= Franz Köcher =

Franz Köcher (27 December 1916, in Auma – 18 November 2002, in Berlin) was an influential Assyriologist and medical historian.

==Life and work==
Born in Thuringia, Franz Köcher spent most of his scientific career in Berlin. He is primarily known for his magnum opus "Babylonisch-assyrische Medizin in Texten und Untersuchungen" (BAM).
After finishing high school in Gera in 1936, Köcher did his undergraduate work in Ancient History, Near Eastern Philology (Orientalische Philologie) and Philosophy at the Friedrich-Schiller-Universität of Jena. His studies were interrupted by his conscription into the Wehrmacht from October 1938 until the end of World War II. During this time he did manage to attend one semester in the winter of 1941/42 at the Friedrich-Wilhelms-University zu Berlin. After being taken as a prisoner of war by the US Army, he was released after a few weeks and worked as a teacher's assistant, until the University reopened in 1946 and Köcher was able to resume his studies. It was at this time that his teacher Erich Ebeling started to have a decisive impact on Köcher's scientific work.

Ebeling was Köcher’s doctoral advisor for his doctorate, which was awarded in Assyriology, Near Eastern Philology (Orientalische Philologie) and Philosophy in March 1949. The subject of his dissertation was "Incantations against the demoness Lamaštu" (Beschwörungen gegen die Dämonin Lamaštu). From May 1949 on, Köcher first worked as a research assistant and later, beginning in October 1952, as a research associate at the Institute for Oriental Studies (Institut für Orientforschung) of the Deutsche Akademie der Wissenschaften zu Berlin. Due to the construction of the Berlin Wall in 1961, he was forced to abandon his work, since he lived in West Berlin and the Akademie was in the east. Because of his relentless work in the years prior to these events, Köcher had already laid the foundations of his afore mentioned magnum opus. His talent for making hand copies of cuneiform tables quickly became apparent when he assisted Erich Ebeling with his volume "Literarische Keilschrifttexte aus Assur" in 1953. Köcher was introduced to cuneiform medicine through, among others, the work on Ebeling's "Keilschrifttexte zur assyrisch-babylonischen Drogen- und Pflanzenheilkunde" in 1955, which was mostly focused on the pharmacological series URU AN.NA. He kept working on the series even long after his retirement.

Thanks to a scholarship awarded to him by the Deutsche Forschungsgemeinschaft, he was able to continue his work on cuneiform medical texts from December 1961 onwards.

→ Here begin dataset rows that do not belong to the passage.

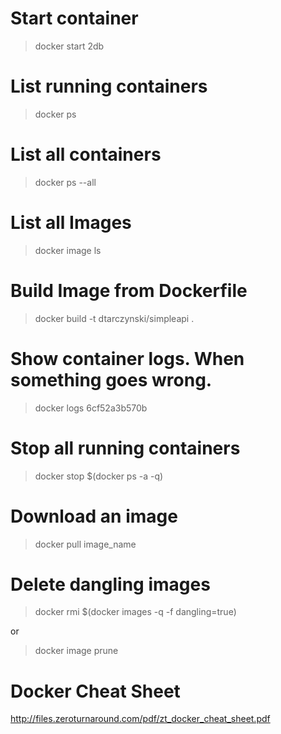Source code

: # Start container
> docker start 2db

# List running containers
> docker ps

# List all containers
> docker ps --all

# List all Images
> docker image ls

# Build Image from Dockerfile
> docker build -t dtarczynski/simpleapi .

# Show container logs. When something goes wrong.
> docker logs 6cf52a3b570b

# Stop all running containers
> docker stop $(docker ps -a -q)

# Download an image
> docker pull image_name

# Delete dangling images
> docker rmi $(docker images -q -f dangling=true)

or

> docker image prune

# Docker Cheat Sheet
http://files.zeroturnaround.com/pdf/zt_docker_cheat_sheet.pdf
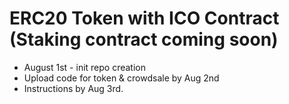 # ERC20 Token with ICO Contract (Staking contract coming soon)

* August 1st - init repo creation
* Upload code for token & crowdsale by Aug 2nd
* Instructions by Aug 3rd.
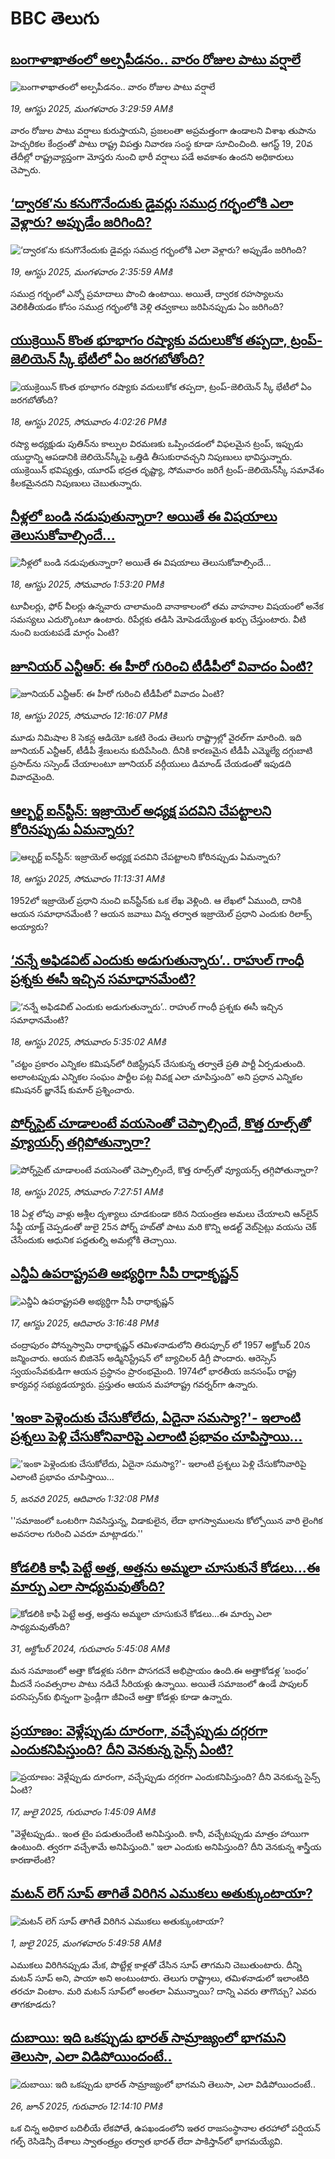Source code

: # BBC తెలుగు## [బంగాళాఖాతంలో అల్పపీడనం.. వారం రోజుల పాటు వర్షాలే](https://www.bbc.com/telugu/articles/cx2qr54zp4zo?at_medium=RSS&at_campaign=rss?at_campaign=githubrss)![బంగాళాఖాతంలో అల్పపీడనం.. వారం రోజుల పాటు వర్షాలే](https://ichef.bbci.co.uk/ace/ws/240/cpsprodpb/f21c/live/8adaf570-7cac-11f0-a2e0-5b0b196e6000.jpg)_19, ఆగస్టు 2025, మంగళవారం 3:29:59 AMకి_వారం రోజుల పాటు వర్షాలు కురుస్తాయని, ప్రజలంతా అప్రమత్తంగా ఉండాలని విశాఖ తుపాను హెచ్చరికల కేంద్రంతో పాటు రాష్ట్ర విపత్తు నివారణ సంస్థ కూడా సూచించింది.
ఆగస్ట్ 19, 20వ తేదీల్లో రాష్ట్రవ్యాప్తంగా మోస్తరు నుంచి భారీ వర్షాలు పడే అవకాశం ఉందని అధికారులు చెప్పారు.## [‘ద్వారక’ను కనుగొనేందుకు డైవర్లు సముద్ర గర్భంలోకి ఎలా వెళ్లారు? అప్పుడేం జరిగింది?](https://www.bbc.com/telugu/articles/cp892pp5jjlo?at_medium=RSS&at_campaign=rss?at_campaign=githubrss)![‘ద్వారక’ను కనుగొనేందుకు డైవర్లు సముద్ర గర్భంలోకి ఎలా వెళ్లారు? అప్పుడేం జరిగింది?](https://ichef.bbci.co.uk/ace/ws/240/cpsprodpb/756d/live/54d5a8f0-7c28-11f0-a34f-318be3fb0481.jpg)_19, ఆగస్టు 2025, మంగళవారం 2:35:59 AMకి_సముద్ర గర్భంలో ఎన్నో ప్రమాదాలు పొంచి ఉంటాయి. అయితే, ద్వారక రహస్యాలను వెలికితీయడం కోసం సముద్ర గర్భంలోకి వెళ్లి తవ్వకాలు జరిపినప్పుడు ఏం జరిగింది?## [యుక్రెయిన్ కొంత భూభాగం రష్యాకు వదులుకోక తప్పదా, ట్రంప్-జెలియెన్‌ స్కీ భేటీలో ఏం జరగబోతోంది?    ](https://www.bbc.com/telugu/articles/cdrkev4md17o?at_medium=RSS&at_campaign=rss?at_campaign=githubrss)![యుక్రెయిన్ కొంత భూభాగం రష్యాకు వదులుకోక తప్పదా, ట్రంప్-జెలియెన్‌ స్కీ భేటీలో ఏం జరగబోతోంది?    ](https://ichef.bbci.co.uk/ace/ws/240/cpsprodpb/84a8/live/5cb0afc0-7c4b-11f0-83cc-c5da98c419b8.jpg)_18, ఆగస్టు 2025, సోమవారం 4:02:26 PMకి_రష్యా అధ్యక్షుడు పుతిన్‌ను కాల్పుల విరమణకు ఒప్పించడంలో విఫలమైన ట్రంప్, ఇప్పుడు యుద్ధాన్ని ఆపడానికి జెలియెన్‌స్కీపై ఒత్తిడి తీసుకురావచ్చని నిపుణులు భావిస్తున్నారు. యుక్రెయిన్ భవిష్యత్తు, యూరప్ భద్రత దృష్ట్యా, సోమవారం జరిగే ట్రంప్-జెలియెన్‌స్కీ సమావేశం కీలకమైనదని నిపుణులు చెబుతున్నారు.## [నీళ్లలో బండి నడుపుతున్నారా? అయితే ఈ విషయాలు తెలుసుకోవాల్సిందే...](https://www.bbc.com/telugu/articles/c939v79gdkvo?at_medium=RSS&at_campaign=rss?at_campaign=githubrss)![నీళ్లలో బండి నడుపుతున్నారా? అయితే ఈ విషయాలు తెలుసుకోవాల్సిందే...](https://ichef.bbci.co.uk/ace/ws/240/cpsprodpb/2fe6/live/f46fe7c0-7c39-11f0-ab3e-bd52082cd0ae.jpg)_18, ఆగస్టు 2025, సోమవారం 1:53:20 PMకి_టూవీలర్లు, ఫోర్ వీలర్లు ఉన్నవారు చాలామంది వానాకాలంలో తమ వాహనాల విషయంలో అనేక సమస్యలు ఎదుర్కొంటూ ఉంటారు. రిపేర్లకు తడిసి మోపెడయ్యేంత ఖర్చు చేస్తుంటారు. వీటి నుంచి బయటపడే మార్గం ఏంటి?## [జూనియర్‌ ఎన్టీఆర్‌: ఈ హీరో  గురించి  టీడీపీలో వివాదం ఏంటి?](https://www.bbc.com/telugu/articles/cz60y7q5514o?at_medium=RSS&at_campaign=rss?at_campaign=githubrss)![జూనియర్‌ ఎన్టీఆర్‌: ఈ హీరో  గురించి  టీడీపీలో వివాదం ఏంటి?](https://ichef.bbci.co.uk/ace/ws/240/cpsprodpb/ff5c/live/dc0446a0-7c24-11f0-a40e-2dd630055bb1.jpg)_18, ఆగస్టు 2025, సోమవారం 12:16:07 PMకి_మూడు నిమిషాల 8 సెకన్ల ఆడియో ఒకటి రెండు తెలుగు రాష్ట్రాల్లో వైరల్‌గా మారింది. ఇది జూనియర్ ఎన్టీఆర్, టీడీపీ శ్రేణులను కుదిపేసింది. దీనికి కారణమైన టీడీపీ ఎమ్మెల్యే దగ్గుబాటి ప్రసాద్‌ను సస్పెండ్ చేయాలంటూ జూనియర్ వర్గీయులు డిమాండ్ చేయడంతో ఇపుడది వివాదమైంది.## [ఆల్బర్ట్ ఐన్‌స్టీన్‌: ఇజ్రాయెల్ అధ్యక్ష పదవిని చేపట్టాలని కోరినప్పుడు ఏమన్నారు?](https://www.bbc.com/telugu/articles/cqjy2zkk2g8o?at_medium=RSS&at_campaign=rss?at_campaign=githubrss)![ఆల్బర్ట్ ఐన్‌స్టీన్‌: ఇజ్రాయెల్ అధ్యక్ష పదవిని చేపట్టాలని కోరినప్పుడు ఏమన్నారు?](https://ichef.bbci.co.uk/ace/ws/240/cpsprodpb/bfe8/live/f441cd80-7c26-11f0-a40e-2dd630055bb1.jpg)_18, ఆగస్టు 2025, సోమవారం 11:13:31 AMకి_1952లో ఇజ్రాయెల్ ప్రధాని నుంచి ఐన్‌స్టీన్‌కు ఒక లేఖ వెళ్లింది. ఆ లేఖలో ఏముంది, దానికి ఆయన సమాధానమేంటి ? ఆయన జవాబు విన్న తర్వాత ఇజ్రాయెల్ ప్రధాని ఎందుకు రిలాక్స్ అయ్యారు?## [‘నన్నే అఫిడవిట్ ఎందుకు అడుగుతున్నారు’.. రాహుల్ గాంధీ  ప్రశ్నకు ఈసీ ఇచ్చిన సమాధానమేంటి?](https://www.bbc.com/telugu/articles/cvgnjrd59x1o?at_medium=RSS&at_campaign=rss?at_campaign=githubrss)![‘నన్నే అఫిడవిట్ ఎందుకు అడుగుతున్నారు’.. రాహుల్ గాంధీ  ప్రశ్నకు ఈసీ ఇచ్చిన సమాధానమేంటి?](https://ichef.bbci.co.uk/ace/ws/240/cpsprodpb/91aa/live/7894d640-7be6-11f0-a34f-318be3fb0481.jpg)_18, ఆగస్టు 2025, సోమవారం 5:35:02 AMకి_"చట్టం ప్రకారం ఎన్నికల కమిషన్‌లో రిజిస్ట్రేషన్ చేసుకున్న తర్వాతే ప్రతి పార్టీ ఏర్పడుతుంది. అలాంటప్పుడు ఎన్నికల సంఘం పార్టీల పట్ల వివక్ష ఎలా చూపిస్తుంది” అని ప్రధాన ఎన్నికల కమిషనర్ జ్ఞానేష్ కుమార్ ప్రశ్నించారు.## [పోర్న్‌సైట్ చూడాలంటే వయసెంతో చెప్పాల్సిందే, కొత్త రూల్స్‌తో వ్యూయర్స్ తగ్గిపోతున్నారా?](https://www.bbc.com/telugu/articles/c4gm5j08lm3o?at_medium=RSS&at_campaign=rss?at_campaign=githubrss)![పోర్న్‌సైట్ చూడాలంటే వయసెంతో చెప్పాల్సిందే, కొత్త రూల్స్‌తో వ్యూయర్స్ తగ్గిపోతున్నారా?](https://ichef.bbci.co.uk/ace/ws/240/cpsprodpb/0aac/live/855e0120-7c00-11f0-ab3e-bd52082cd0ae.jpg)_18, ఆగస్టు 2025, సోమవారం 7:27:51 AMకి_18 ఏళ్ల లోపు వాళ్లు అశ్లీల దృశ్యాలు చూడకుండా కఠిన నియంత్రణ అమలు చేయాలని ఆన్‌లైన్ సేఫ్టీ యాక్ట్ చెప్పడంతో జులై 25న పోర్న్ హబ్‌తో పాటు మరి కొన్ని అడల్ట్ వెబ్‌సైట్లు వయసు చెక్ చేసేందుకు ఆధునిక పద్దతుల్ని అమల్లోకి తెచ్చాయి.## [ఎన్డీఏ ఉపరాష్ట్రపతి అభ్యర్థిగా సీపీ రాధాకృష్ణన్](https://www.bbc.com/telugu/articles/cy40gvnkd4ko?at_medium=RSS&at_campaign=rss?at_campaign=githubrss)![ఎన్డీఏ ఉపరాష్ట్రపతి అభ్యర్థిగా సీపీ రాధాకృష్ణన్](https://ichef.bbci.co.uk/ace/ws/240/cpsprodpb/438e/live/977ddc80-7b7a-11f0-9fcb-edd2d2077908.jpg)_17, ఆగస్టు 2025, ఆదివారం 3:16:48 PMకి_చంద్రాపురం పోన్నుస్వామి  రాధాకృష్ణన్  తమిళనాడులోని తిరుప్పూర్ లో 1957 అక్టోబర్ 20న జన్మించారు. ఆయన బిజినెస్ అడ్మినిస్ట్రేషన్ లో బ్యాచిలర్ డిగ్రీ పొందారు. ఆరెస్సెస్ స్వయంసేవకుడిగా ఆయన ప్రస్థానం ప్రారంభమైంది.  1974లో భారతీయ జనసంఘ్ రాష్ట్ర కార్యవర్గ సభ్యుడయ్యారు. ప్రస్తుతం ఆయన మహారాష్ట్ర గవర్నర్‌గా ఉన్నారు.## ['ఇంకా పెళ్లెందుకు చేసుకోలేదు, ఏదైనా సమస్యా?'- ఇలాంటి ప్రశ్నలు పెళ్లి చేసుకోనివారిపై ఎలాంటి ప్రభావం చూపిస్తాయి... ](https://www.bbc.com/telugu/articles/cgq1w3lz7yyo?at_medium=RSS&at_campaign=rss?at_campaign=githubrss)!['ఇంకా పెళ్లెందుకు చేసుకోలేదు, ఏదైనా సమస్యా?'- ఇలాంటి ప్రశ్నలు పెళ్లి చేసుకోనివారిపై ఎలాంటి ప్రభావం చూపిస్తాయి... ](https://ichef.bbci.co.uk/ace/ws/240/cpsprodpb/f6de/live/72c94a60-cb3e-11ef-87df-d575b9a434a4.jpg)_5, జనవరి 2025, ఆదివారం 1:32:08 PMకి_''సమాజంలో ఒంటరిగా నివసిస్తున్న, విడాకులైన, లేదా భాగస్వాములను కోల్పోయిన వారి లైంగిక అవసరాల గురించి ఎవరూ మాట్లాడరు.''## [కోడలికి కాఫీ పెట్టే అత్త, అత్తను అమ్మలా చూసుకునే కోడలు...ఈ మార్పు ఎలా సాధ్యమవుతోంది?](https://www.bbc.com/telugu/articles/c1l41zl8el2o?at_medium=RSS&at_campaign=rss?at_campaign=githubrss)![కోడలికి కాఫీ పెట్టే అత్త, అత్తను అమ్మలా చూసుకునే కోడలు...ఈ మార్పు ఎలా సాధ్యమవుతోంది?](https://ichef.bbci.co.uk/ace/ws/240/cpsprodpb/2b61/live/9176a6d0-8b0e-11ef-a81b-b1eda9741da3.jpg)_31, అక్టోబర్ 2024, గురువారం 5:45:08 AMకి_మన సమాజంలో అత్తా కోడళ్లకు సరిగా పొసగదనే అభిప్రాయం ఉంది.ఈ అత్తాకోడళ్ల ‘బంధం’ మీదనే సంవత్సరాల పాటు నడిచే సీరియళ్లు ఉన్నాయి. అయితే సమాజంలో ఉండే పాపులర్ పరసెప్సన్‌కు భిన్నంగా ఫ్రెండ్లీగా జీవించే అత్తా కోడళ్లు కూడా ఉన్నారు.## [ప్రయాణం: వెళ్లేప్పుడు దూరంగా, వచ్చేప్పుడు దగ్గరగా ఎందుకనిపిస్తుంది? దీని వెనకున్న సైన్స్ ఏంటి?](https://www.bbc.com/telugu/articles/c0l4y727n1jo?at_medium=RSS&at_campaign=rss?at_campaign=githubrss)![ప్రయాణం: వెళ్లేప్పుడు దూరంగా, వచ్చేప్పుడు దగ్గరగా ఎందుకనిపిస్తుంది? దీని వెనకున్న సైన్స్ ఏంటి?](https://ichef.bbci.co.uk/ace/ws/240/cpsprodpb/054c/live/6957c010-62b0-11f0-8e78-11023c48a856.png)_17, జులై 2025, గురువారం 1:45:09 AMకి_"వెళ్లేటప్పుడు.. ఇంత టైం పడుతుందేంటి అనిపిస్తుంది. కానీ, వచ్చేటప్పుడు మాత్రం హాయిగా ఉంటుంది. త్వరగా వచ్చేశామే అనిపిస్తుంది." ఇలా ఎందుకు అనిపిస్తుంది? దీని వెనకున్న శాస్త్రీయ కారణాలేంటి?## [మటన్ లెగ్ సూప్ తాగితే విరిగిన ఎముకలు అతుక్కుంటాయా?](https://www.bbc.com/telugu/articles/c0l4g92j8kzo?at_medium=RSS&at_campaign=rss?at_campaign=githubrss)![మటన్ లెగ్ సూప్ తాగితే విరిగిన ఎముకలు అతుక్కుంటాయా?](https://ichef.bbci.co.uk/ace/ws/240/cpsprodpb/b31e/live/cce532c0-6d41-11f0-9462-bb509dc78127.jpg)_1, జులై 2025, మంగళవారం 5:49:58 AMకి_ఎముకలు విరిగినప్పుడు మేక, పొట్టేళ్ల కాళ్లతో చేసిన సూప్ తాగమని చెబుతుంటారు. దీన్ని మటన్ సూప్ అని, పాయా అని అంటుంటారు. తెలుగు రాష్ట్రాలు, తమిళనాడులో ఇలాంటిది తరచూ వింటాం. మరి మటన్ సూప్‌లో అంతలా ఏమున్నాయి? దాన్ని ఎవరు తాగొచ్చు? ఎవరు తాగకూడదు?## [దుబాయి: ఇది ఒకప్పుడు భారత్ సామ్రాజ్యంలో భాగమని తెలుసా, ఎలా విడిపోయిందంటే..](https://www.bbc.com/telugu/articles/ce83x3rekyyo?at_medium=RSS&at_campaign=rss?at_campaign=githubrss)![దుబాయి: ఇది ఒకప్పుడు భారత్ సామ్రాజ్యంలో భాగమని తెలుసా, ఎలా విడిపోయిందంటే..](https://ichef.bbci.co.uk/ace/ws/240/cpsprodpb/89c1/live/fbe80b80-5282-11f0-809e-059b7ea85131.jpg)_26, జూన్ 2025, గురువారం 12:14:10 PMకి_ఒక చిన్న అధికార బదిలీయే లేకపోతే, ఉపఖండంలోని ఇతర రాజసంస్థానాల తరహాలో  పర్షియన్ గల్ఫ్ రెసిడెన్సీ దేశాలు స్వాతంత్ర్యం తర్వాత భారత్ లేదా పాకిస్తాన్‌లో భాగమయ్యేవి.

In May 1963 Köcher became a research associate at the Institute for the History of Medicine (Institut für Geschichte der Medizin) at the Freie Universität Berlin, where he would spend the remaining nineteen years of his career. After Köcher's habilitation in January 1967, he was granted the venia legendi by the Freie Universität. Until his retirement in March 1983, he was a very active and dedicated teacher who had significant influence on many young physicians, historians and assyriologists alike.

His magnum opus, "Die Babylonisch-Assyrische Medizin in Texten und Untersuchungen (BAM), was of paramount importance for Köcher throughout his entire career and is until today among the most important publications for the study of ancient Near Eastern medicine. Volumes 1 and 2 were published in 1963, volume 3 in 1964, volume 4 in 1971 and the volume 5 and in the year 1980. Volumes 7 and 8 are the work of Markham J. Geller and were published in 2005 and 2015 respectively.